🤖 AI Summary
This paper addresses the joint optimization of state reconstruction power consumption and estimation accuracy for the vector Witsenhausen counterexample under causal encoding and noncausal decoding. Method: We propose a novel Zero Estimation Cost (ZEC) strategy, achieving zero-estimation-error state reconstruction at the decoder for the first time; theoretically establish that conventional nonzero-cost schemes are time-sharing combinations of ZEC and two-point strategies; and develop a unified control–communication framework grounded in coordinated coding theory and block-coding gain, validated via numerical optimization and simulation.

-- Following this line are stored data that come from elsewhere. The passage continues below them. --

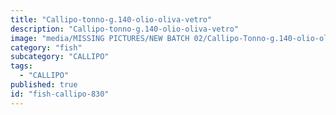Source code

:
 ```yaml
---
title: "Callipo-tonno-g.140-olio-oliva-vetro"
description: "Callipo-tonno-g.140-olio-oliva-vetro"
image: "media/MISSING PICTURES/NEW BATCH 02/Callipo-Tonno-g.140-olio-oliva-vetro.jpg"
category: "fish"
subcategory: "CALLIPO"
tags:
  - "CALLIPO"
published: true
id: "fish-callipo-830"
---
```

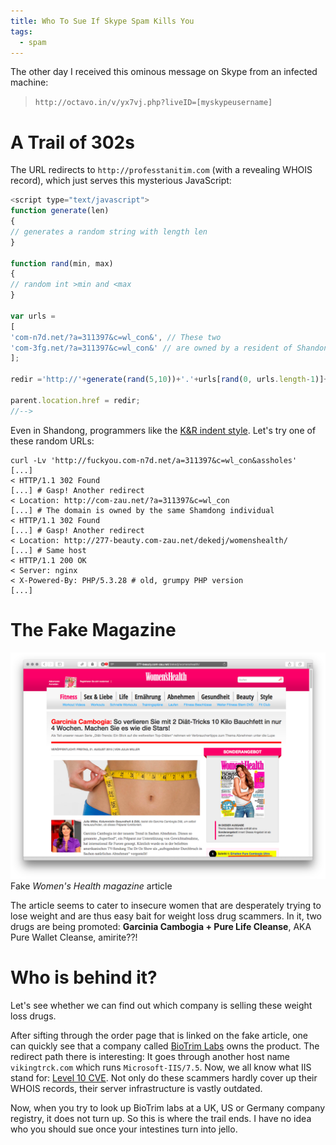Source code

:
 ```yaml
---
title: Who To Sue If Skype Spam Kills You
tags:
  - spam
---
```


The other day I received this ominous message on Skype from an infected
machine:

<!--more-->

> `http://octavo.in/v/yx7vj.php?liveID=[myskypeusername]`

# A Trail of 302s

The URL redirects to `http://professtanitim.com` (with a revealing WHOIS record), which just serves this mysterious JavaScript:

```javascript
<script type="text/javascript">
function generate(len)
{
// generates a random string with length len
}

function rand(min, max)
{
// random int >min and <max
}

var urls =
[
'com-n7d.net/?a=311397&c=wl_con&', // These two
'com-3fg.net/?a=311397&c=wl_con&' // are owned by a resident of Shandong
];

redir ='http://'+generate(rand(5,10))+'.'+urls[rand(0, urls.length-1)]+generate(rand(5,10));

parent.location.href = redir;
//-->
```

Even in Shandong, programmers like the [K&R indent style](https://en.wikipedia.org/wiki/Indent_style#K.26R_style). Let's try one of these random URLs:

```
curl -Lv 'http://fuckyou.com-n7d.net/a=311397&c=wl_con&assholes'
[...]
< HTTP/1.1 302 Found
[...] # Gasp! Another redirect
< Location: http://com-zau.net/?a=311397&c=wl_con
[...] # The domain is owned by the same Shamdong individual
< HTTP/1.1 302 Found
[...] # Gasp! Another redirect
< Location: http://277-beauty.com-zau.net/dekedj/womenshealth/
[...] # Same host
< HTTP/1.1 200 OK
< Server: nginx
< X-Powered-By: PHP/5.3.28 # old, grumpy PHP version
[...]
```

# The Fake Magazine

![image a](/static/blog/wqCEb1o.png)Fake _Women's Health magazine_ article

The article seems to cater to insecure women that are desperately trying to lose weight and are thus easy bait for weight loss drug scammers. In it, two drugs are being promoted: __Garcinia Cambogia + Pure Life Cleanse__, AKA Pure Wallet Cleanse, amirite??!

# Who is behind it?

Let's see whether we can find out which company is selling these weight loss drugs.

After sifting through the order page that is linked on the fake article, one can quickly see that a company called [BioTrim Labs](http://biotrimlabs.com) owns the product. The redirect path there is interesting:
It goes through another host name `vikingtrck.com` which runs `Microsoft-IIS/7.5`. Now, we all know what IIS stand for: [Level 10 CVE](http://www.cvedetails.com/vulnerability-list/vendor_id-26/product_id-3436/version_id-92758/Microsoft-IIS-7.5.html). Not only do these scammers hardly cover up their WHOIS records, their server infrastructure is vastly outdated.

Now, when you try to look up BioTrim labs at a UK, US or Germany company registry, it does not turn up. So this is where the trail ends. I have no idea who you should sue once your intestines turn into jello.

Contribution/Results: ZEC substantially lowers the power–estimation trade-off frontier: across multiple parameter configurations, it significantly reduces transmitter power relative to baseline schemes while strictly guaranteeing zero estimation error—establishing a provably optimal paradigm for low-power, high-accuracy state sensing.
📝 Abstract
We propose a zero estimation cost (ZEC) scheme for causal-encoding noncausal-decoding vector-valued Witsenhausen counterexample based on the coordination coding result. In contrast to source coding, our goal is to communicate a controlled system state. The introduced ZEC scheme is a joint control-communication approach that transforms the system state into a sequence that can be efficiently communicated using block coding. Numerical results show that our approach significantly reduces the power required for achieving zero-estimation-cost state reconstruction at the decoder. In the second part, we introduce a more general non-zero estimation cost (Non-ZEC) scheme. We observe numerically that the Non-ZEC scheme operates as a time-sharing mechanism between the two-point strategy and the ZEC scheme. Overall, by leveraging block-coding gain, our proposed methods substantially improve the power-estimation trade-off for Witsenhausen counterexample.